Even after an order is placed, the time it takes to deploy our products and complete consulting engagements can vary widely. Implementing our product can take several months, depending on the customer’s needs, and may begin only with a pilot program. It may be difficult to deploy our products if the customer has complicated deployment requirements, which typically involve integrating databases, hardware and software from different vendors. If a customer hires a third party to deploy our products, we cannot be sure that our products will be deployed successfully.

 

We face intense competition, which may lead to lower prices for our products, reduced gross margins, loss of market share and reduced revenue

 

The markets for business intelligence software, analytical applications and information delivery are intensely competitive and subject to rapidly changing technology. In addition, many companies in these markets are offering, or may soon offer, products and services that may compete with MicroStrategy products.

 

MicroStrategy faces competitors in several broad categories, including business intelligence software, analytical processes, query and web-based reporting tools, and report delivery. Our competitors that are primarily focused on business intelligence products include, among others, Actuate, Business Objects, Cognos, Hyperion Solutions, Information Builders and the SAS Institute. We also compete with large software corporations, including suppliers of enterprise resource planning software that provide one or more capabilities competitive with our products, including IBM, Microsoft, Oracle, SAP AG and others.

 

Many of our competitors have longer operating histories, significantly greater financial, technical, marketing or other resources, and greater name recognition than we do. In addition, many of our competitors have strong relationships with current and potential customers and extensive knowledge of the business intelligence industry. As a result, they may be able to respond more quickly to new or emerging technologies and changes in customer requirements or devote greater resources to the development, promotion and sale of their products than we can. Increased competition may lead to price cuts, reduced gross margins and loss of market share.
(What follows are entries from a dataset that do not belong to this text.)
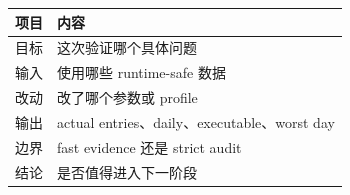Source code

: \begin{longtable}{p{}p{}}
\toprule
项目 & 内容 \\
\midrule
目标 & 这次验证哪个具体问题 \\
输入 & 使用哪些 runtime-safe 数据 \\
改动 & 改了哪个参数或 profile \\
输出 & actual entries、daily、executable、worst day \\
边界 & fast evidence 还是 strict audit \\
结论 & 是否值得进入下一阶段 \\
\bottomrule
\end{longtable}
We may not be able to compete successfully against current and future competitors and the failure to meet the competitive pressures we face may have a material adverse effect on our business, operating results and financial condition.

 

Current and future competitors may also make strategic acquisitions or establish cooperative relationships among themselves or with others. By doing so, they may increase their ability to meet the needs of our potential customers. Our current or prospective indirect channel partners may establish cooperative relationships with our current or future competitors. These relationships may limit our ability to sell our products through specific distribution channels. Accordingly, new competitors or alliances among current and future competitors may emerge and rapidly gain significant market share. These developments could limit our ability to obtain revenues from new customers and to maintain technical support revenues from our installed customer base.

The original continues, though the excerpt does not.